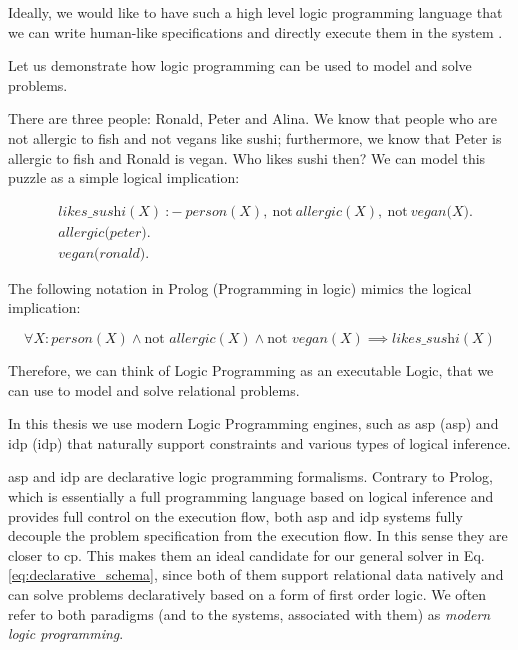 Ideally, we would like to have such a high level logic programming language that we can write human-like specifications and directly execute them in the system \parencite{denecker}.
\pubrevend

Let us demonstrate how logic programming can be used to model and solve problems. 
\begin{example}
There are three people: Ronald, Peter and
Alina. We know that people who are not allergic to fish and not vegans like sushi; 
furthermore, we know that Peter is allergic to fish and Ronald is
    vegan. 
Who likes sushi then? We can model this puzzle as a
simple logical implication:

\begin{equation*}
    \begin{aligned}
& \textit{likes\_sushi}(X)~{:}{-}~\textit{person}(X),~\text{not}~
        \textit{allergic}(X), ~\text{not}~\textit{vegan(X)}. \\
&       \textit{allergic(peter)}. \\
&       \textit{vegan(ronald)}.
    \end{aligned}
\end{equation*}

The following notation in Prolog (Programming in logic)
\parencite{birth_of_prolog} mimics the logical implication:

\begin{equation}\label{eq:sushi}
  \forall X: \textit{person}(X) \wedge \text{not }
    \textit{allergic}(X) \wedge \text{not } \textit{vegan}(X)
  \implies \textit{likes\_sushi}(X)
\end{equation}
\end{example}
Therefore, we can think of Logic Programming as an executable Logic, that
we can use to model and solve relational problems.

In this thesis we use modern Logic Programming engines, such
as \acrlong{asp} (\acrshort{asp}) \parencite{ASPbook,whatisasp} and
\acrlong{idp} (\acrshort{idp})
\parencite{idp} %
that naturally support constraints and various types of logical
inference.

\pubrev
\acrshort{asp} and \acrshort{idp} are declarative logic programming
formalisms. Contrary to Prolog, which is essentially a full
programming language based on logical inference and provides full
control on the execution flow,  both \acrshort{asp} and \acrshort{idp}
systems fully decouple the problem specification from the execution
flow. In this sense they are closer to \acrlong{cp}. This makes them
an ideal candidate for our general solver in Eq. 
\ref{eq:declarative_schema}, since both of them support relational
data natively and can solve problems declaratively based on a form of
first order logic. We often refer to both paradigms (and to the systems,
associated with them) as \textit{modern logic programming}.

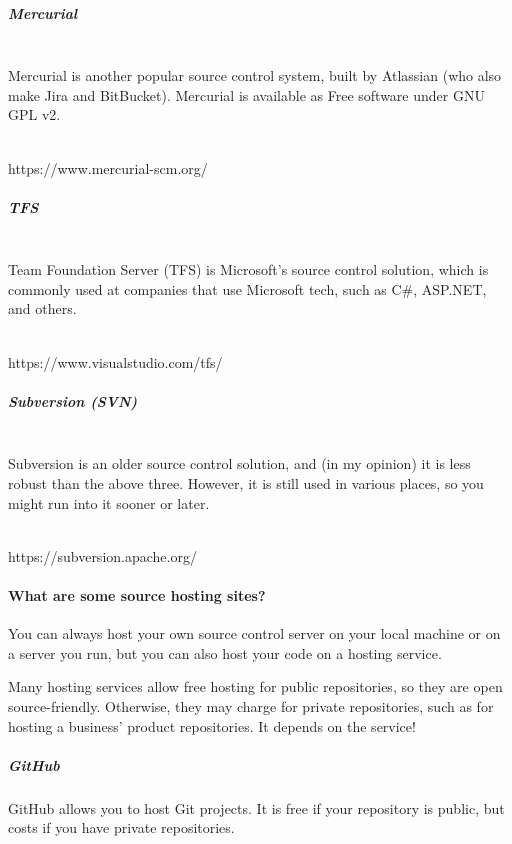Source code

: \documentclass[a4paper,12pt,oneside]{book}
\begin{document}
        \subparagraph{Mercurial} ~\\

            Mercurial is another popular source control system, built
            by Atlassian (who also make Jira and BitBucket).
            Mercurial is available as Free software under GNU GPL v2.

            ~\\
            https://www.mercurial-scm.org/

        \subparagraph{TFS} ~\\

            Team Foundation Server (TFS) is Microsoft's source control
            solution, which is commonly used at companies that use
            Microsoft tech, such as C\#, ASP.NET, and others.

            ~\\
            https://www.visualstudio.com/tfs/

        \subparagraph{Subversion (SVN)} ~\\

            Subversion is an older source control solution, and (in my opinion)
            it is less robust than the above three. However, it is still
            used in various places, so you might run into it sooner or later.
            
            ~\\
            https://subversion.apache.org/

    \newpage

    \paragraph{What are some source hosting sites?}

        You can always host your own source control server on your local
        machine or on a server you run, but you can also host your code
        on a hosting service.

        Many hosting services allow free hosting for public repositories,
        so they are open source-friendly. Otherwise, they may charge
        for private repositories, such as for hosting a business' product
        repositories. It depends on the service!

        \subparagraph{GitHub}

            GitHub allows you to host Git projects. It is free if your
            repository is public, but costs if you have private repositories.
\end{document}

--------------------

- _What is required_:
Could you copy each line in the listing above that includes the word "hosting"?

- _Response_:
    \paragraph{What are some source hosting sites?}
        on a hosting service.
        Many hosting services allow free hosting for public repositories,
        for private repositories, such as for hosting a business' product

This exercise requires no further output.